- [Work instruction]: With pictures excluded, give again exactly the lines running from the one holding "To this end, we" through the end of the listing below.

- [Material shown]:
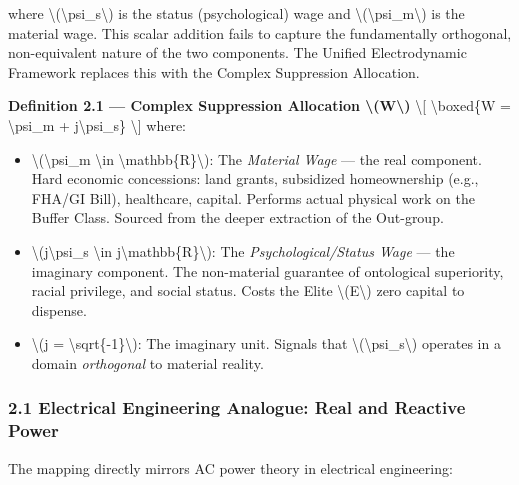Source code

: where \textbackslash(\textbackslash psi\_s\textbackslash) is the status
(psychological) wage and
\textbackslash(\textbackslash psi\_m\textbackslash) is the material
wage. This scalar addition fails to capture the fundamentally
orthogonal, non-equivalent nature of the two components. The Unified
Electrodynamic Framework replaces this with the Complex Suppression
Allocation.

\textbf{Definition 2.1 --- Complex Suppression Allocation
\textbackslash(W\textbackslash)} \textbackslash{[}
\textbackslash boxed\{W = \textbackslash psi\_m +
j\textbackslash psi\_s\} \textbackslash{]} where:

\begin{itemize}
\tightlist
\item
  \textbackslash(\textbackslash psi\_m \textbackslash in
  \textbackslash mathbb\{R\}\textbackslash): The \emph{Material Wage}
  --- the real component. Hard economic concessions: land grants,
  subsidized homeownership (e.g., FHA/GI Bill), healthcare, capital.
  Performs actual physical work on the Buffer Class. Sourced from the
  deeper extraction of the Out-group.
\item
  \textbackslash(j\textbackslash psi\_s \textbackslash in
  j\textbackslash mathbb\{R\}\textbackslash): The
  \emph{Psychological/Status Wage} --- the imaginary component. The
  non-material guarantee of ontological superiority, racial privilege,
  and social status. Costs the Elite \textbackslash(E\textbackslash)
  zero capital to dispense.
\item
  \textbackslash(j = \textbackslash sqrt\{-1\}\textbackslash): The
  imaginary unit. Signals that
  \textbackslash(\textbackslash psi\_s\textbackslash) operates in a
  domain \emph{orthogonal} to material reality.
\end{itemize}

\subsubsection{2.1 Electrical Engineering Analogue: Real and Reactive
Power}\label{electrical-engineering-analogue-real-and-reactive-power}

The mapping directly mirrors AC power theory in electrical engineering:


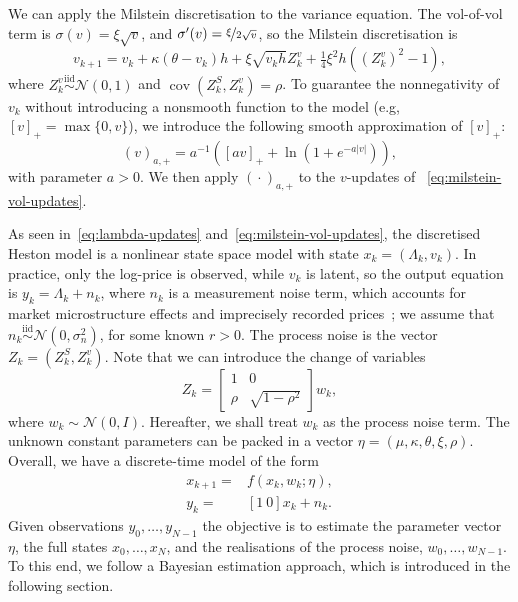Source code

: \documentclass[11pt]{report}
\begin{document}
We can apply the Milstein discretisation to the variance equation. 
The vol-of-vol term is $\sigma(v) = \xi\sqrt{v}$, and 
$\sigma'(v) = \nicefrac{\xi}{2\sqrt{v}}$, 
so the Milstein discretisation is 
\begin{equation}
    v_{k+1} 
{}={} 
    v_k
    + \kappa(\theta - v_k)h 
    + \xi \sqrt{v_k h}Z_k^v 
    + \tfrac{1}{4}\xi^2 h((Z_k^v)^2 - 1),
    \label{eq:milstein-vol-updates}
\end{equation}
where $Z_k^v \overset{\text{iid}}{\sim} \mathcal{N}(0, 1)$
and $\operatorname{cov}(Z_k^S, Z_k^v) = \rho$.
To guarantee the nonnegativity of $v_k$ without introducing a nonsmooth 
function to the model (e.g, $[v]_+ = \max\{0, v\}$), we introduce the 
following smooth approximation of $[v]_+$:
\begin{equation}
    (v)_{a, +} = a^{-1} \left( [av]_+ + \ln\left(1 + e^{-a|v|}\right) \right),
\end{equation}
with parameter $a > 0$.
We then apply $({}\cdot{})_{a, +}$ to the  $v$-updates of 
~\eqref{eq:milstein-vol-updates}.



As seen in~\eqref{eq:lambda-updates} and~\eqref{eq:milstein-vol-updates},
the discretised Heston model is a nonlinear state space model with state 
$x_k = (\Lambda_k, v_k)$. 
In practice, only the log-price is observed, while $v_k$
is latent, so the output equation is $y_k = \Lambda_k + n_k$,
where $n_k$ is a measurement noise term, which accounts for market 
microstructure effects and imprecisely recorded prices~\cite{KanayaKristensen2015}; we assume that 
$n_k \overset{\text{iid}}{\sim} \mathcal{N}(0, \sigma_n^2)$, 
for some known $r>0$.
The process noise is the vector $Z_k = (Z_k^S, Z_k^v)$. 
Note that we can introduce the change of variables
\begin{equation}
    Z_k = \left[\begin{smallmatrix}
    1 & 0 \\ \rho & \sqrt{1 - \rho^2}
\end{smallmatrix}\right]w_k,
\end{equation}
where $w_k \sim \mathcal{N}(0, I)$.
Hereafter, we shall treat $w_k$ as the process noise term.
The unknown constant parameters can be packed in a vector 
$\eta=(\mu, \kappa, \theta, \xi, \rho)$.
Overall, we have a discrete-time model of the form
\begin{subequations}
    \begin{align}
        x_{k+1} {}={}& f(x_k, w_k; \eta),
        \label{eq:ss:x}
        \\
        y_k {}={}& [1 ~ 0]x_k + n_k.
        \label{eq:ss:y}
    \end{align}
\end{subequations}
Given observations $y_0, \ldots, y_{N-1}$
the objective is to estimate the parameter vector $\eta$, 
the full states $x_0, \ldots, x_{N}$, 
and the realisations of the process noise, $w_0, \ldots, w_{N-1}$.
To this end, we follow a Bayesian estimation approach,
which is introduced in the following section.
\end{document}

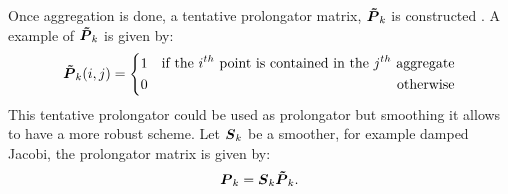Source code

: {Once aggregation is done, a tentative prolongator matrix, $\boldsymbol{\tilde{P}}_k$ 
is constructed \cite{mis}. A example of $\boldsymbol{\tilde{P}}_k$ is given by:
\begin{equation}
  \boldsymbol{\tilde{P}}_k(i,j) = \left\{
  \begin{aligned}
    &1 &\textrm{if the }i^{th}\textrm{ point is contained in the }j^{th}\textrm{
    aggregate}\\
    & 0 &\textrm{otherwise}
  \end{aligned}
  \right.
\end{equation}
This tentative prolongator could be used as prolongator but smoothing it
allows to have a more robust scheme. Let $\boldsymbol{S}_k$ be a smoother, for example
damped Jacobi, the prolongator matrix is given by:
\begin{equation}
  \boldsymbol{P}_k = \boldsymbol{S}_k \boldsymbol{\tilde{P}}_k.
\end{equation}

}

- [Solution for this task]:
To this end, we follow a Bayesian estimation approach,
which is introduced in the following section.
\end{document}

Source code

: {Once aggregation is done, a tentative prolongator matrix, $\boldsymbol{\tilde{P}}_k$ 
is constructed \cite{mis}. A example of $\boldsymbol{\tilde{P}}_k$ is given by:
\begin{equation}
  \boldsymbol{\tilde{P}}_k(i,j) = \left\{
  \begin{aligned}
    &1 &\textrm{if the }i^{th}\textrm{ point is contained in the }j^{th}\textrm{
    aggregate}\\
    & 0 &\textrm{otherwise}
  \end{aligned}
  \right.
\end{equation}
This tentative prolongator could be used as prolongator but smoothing it
allows to have a more robust scheme. Let $\boldsymbol{S}_k$ be a smoother, for example
damped Jacobi, the prolongator matrix is given by:
\begin{equation}
  \boldsymbol{P}_k = \boldsymbol{S}_k \boldsymbol{\tilde{P}}_k.
\end{equation}

}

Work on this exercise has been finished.